State, as a bare number, how many lines below contain "React".

- - -

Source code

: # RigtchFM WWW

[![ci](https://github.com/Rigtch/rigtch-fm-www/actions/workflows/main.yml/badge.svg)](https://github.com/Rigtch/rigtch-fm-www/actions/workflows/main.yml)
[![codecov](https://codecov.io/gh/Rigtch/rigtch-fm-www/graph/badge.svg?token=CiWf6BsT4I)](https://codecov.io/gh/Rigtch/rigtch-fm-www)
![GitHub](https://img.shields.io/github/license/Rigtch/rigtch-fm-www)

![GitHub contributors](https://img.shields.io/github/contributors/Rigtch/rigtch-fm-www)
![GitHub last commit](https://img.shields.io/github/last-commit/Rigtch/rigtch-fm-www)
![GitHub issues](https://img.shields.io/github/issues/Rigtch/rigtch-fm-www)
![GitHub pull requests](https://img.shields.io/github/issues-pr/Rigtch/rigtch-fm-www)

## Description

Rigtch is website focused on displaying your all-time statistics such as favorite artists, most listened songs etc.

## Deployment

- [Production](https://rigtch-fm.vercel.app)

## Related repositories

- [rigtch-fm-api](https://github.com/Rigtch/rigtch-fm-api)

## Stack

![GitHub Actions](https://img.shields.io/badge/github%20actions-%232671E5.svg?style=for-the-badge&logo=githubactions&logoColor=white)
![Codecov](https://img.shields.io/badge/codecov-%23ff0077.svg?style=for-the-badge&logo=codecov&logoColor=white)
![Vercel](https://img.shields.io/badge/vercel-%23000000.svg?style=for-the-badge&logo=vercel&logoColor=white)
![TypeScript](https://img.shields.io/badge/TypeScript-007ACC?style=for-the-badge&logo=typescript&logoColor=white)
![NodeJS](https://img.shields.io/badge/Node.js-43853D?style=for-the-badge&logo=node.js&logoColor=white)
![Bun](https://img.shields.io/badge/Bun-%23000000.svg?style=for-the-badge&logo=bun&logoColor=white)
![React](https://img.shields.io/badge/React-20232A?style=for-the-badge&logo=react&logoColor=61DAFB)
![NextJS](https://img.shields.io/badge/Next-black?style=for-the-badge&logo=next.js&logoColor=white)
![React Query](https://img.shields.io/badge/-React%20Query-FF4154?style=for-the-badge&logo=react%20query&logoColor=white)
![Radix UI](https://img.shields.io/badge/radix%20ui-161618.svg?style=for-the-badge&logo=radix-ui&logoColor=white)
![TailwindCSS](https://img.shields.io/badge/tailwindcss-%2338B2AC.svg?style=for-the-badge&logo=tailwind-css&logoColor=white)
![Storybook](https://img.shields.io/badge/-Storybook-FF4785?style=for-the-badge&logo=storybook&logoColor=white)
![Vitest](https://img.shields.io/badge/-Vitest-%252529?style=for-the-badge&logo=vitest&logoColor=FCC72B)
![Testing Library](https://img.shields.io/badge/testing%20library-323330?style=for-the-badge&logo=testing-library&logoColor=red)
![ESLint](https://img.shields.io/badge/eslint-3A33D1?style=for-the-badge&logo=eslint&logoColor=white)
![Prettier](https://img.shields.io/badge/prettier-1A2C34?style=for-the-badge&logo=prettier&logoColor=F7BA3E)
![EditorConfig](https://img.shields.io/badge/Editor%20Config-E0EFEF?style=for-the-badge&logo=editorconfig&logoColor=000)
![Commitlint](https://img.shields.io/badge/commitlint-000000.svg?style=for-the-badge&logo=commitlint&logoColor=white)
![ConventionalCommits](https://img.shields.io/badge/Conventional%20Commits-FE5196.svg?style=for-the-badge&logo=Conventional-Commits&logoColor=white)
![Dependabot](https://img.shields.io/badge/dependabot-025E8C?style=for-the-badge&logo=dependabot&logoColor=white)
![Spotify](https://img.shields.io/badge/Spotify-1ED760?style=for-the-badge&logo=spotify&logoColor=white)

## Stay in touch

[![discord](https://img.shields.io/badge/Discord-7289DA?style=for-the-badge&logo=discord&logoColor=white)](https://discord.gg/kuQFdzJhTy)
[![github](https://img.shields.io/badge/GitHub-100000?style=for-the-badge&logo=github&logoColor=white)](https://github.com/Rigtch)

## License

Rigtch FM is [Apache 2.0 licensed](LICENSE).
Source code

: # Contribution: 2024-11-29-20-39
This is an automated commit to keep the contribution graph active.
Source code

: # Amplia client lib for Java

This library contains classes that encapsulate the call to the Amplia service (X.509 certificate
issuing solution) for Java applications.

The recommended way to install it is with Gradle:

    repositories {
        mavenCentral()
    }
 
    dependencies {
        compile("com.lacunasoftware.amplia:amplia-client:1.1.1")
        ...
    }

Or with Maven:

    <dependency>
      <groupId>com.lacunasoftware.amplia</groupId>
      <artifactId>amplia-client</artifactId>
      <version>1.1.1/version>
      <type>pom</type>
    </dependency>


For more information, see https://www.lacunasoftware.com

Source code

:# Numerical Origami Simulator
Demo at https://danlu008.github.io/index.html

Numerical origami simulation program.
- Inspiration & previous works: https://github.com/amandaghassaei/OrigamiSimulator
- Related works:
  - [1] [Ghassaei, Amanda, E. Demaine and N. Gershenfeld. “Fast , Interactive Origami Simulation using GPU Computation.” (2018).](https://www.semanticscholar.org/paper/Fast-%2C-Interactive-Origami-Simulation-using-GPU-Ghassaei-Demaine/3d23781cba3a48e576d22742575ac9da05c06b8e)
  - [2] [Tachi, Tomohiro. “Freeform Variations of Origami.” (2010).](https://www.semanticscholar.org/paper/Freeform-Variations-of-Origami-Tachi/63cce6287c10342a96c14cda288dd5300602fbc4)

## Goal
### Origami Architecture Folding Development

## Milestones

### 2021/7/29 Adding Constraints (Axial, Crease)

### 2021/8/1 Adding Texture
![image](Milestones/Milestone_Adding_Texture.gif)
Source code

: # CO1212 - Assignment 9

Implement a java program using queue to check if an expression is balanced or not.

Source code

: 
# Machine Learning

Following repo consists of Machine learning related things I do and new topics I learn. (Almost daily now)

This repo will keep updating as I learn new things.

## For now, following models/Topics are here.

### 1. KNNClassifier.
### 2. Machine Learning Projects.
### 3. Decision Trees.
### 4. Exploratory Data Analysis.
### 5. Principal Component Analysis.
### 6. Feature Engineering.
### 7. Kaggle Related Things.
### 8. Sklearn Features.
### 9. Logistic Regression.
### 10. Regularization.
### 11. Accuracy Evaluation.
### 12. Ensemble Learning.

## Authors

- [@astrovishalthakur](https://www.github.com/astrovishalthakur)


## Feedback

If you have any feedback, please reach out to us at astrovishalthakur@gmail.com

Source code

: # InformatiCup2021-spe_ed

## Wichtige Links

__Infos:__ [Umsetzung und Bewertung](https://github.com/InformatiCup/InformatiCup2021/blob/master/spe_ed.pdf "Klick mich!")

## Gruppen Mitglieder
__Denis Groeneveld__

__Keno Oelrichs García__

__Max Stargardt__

- - -

• **Problem solution**:
2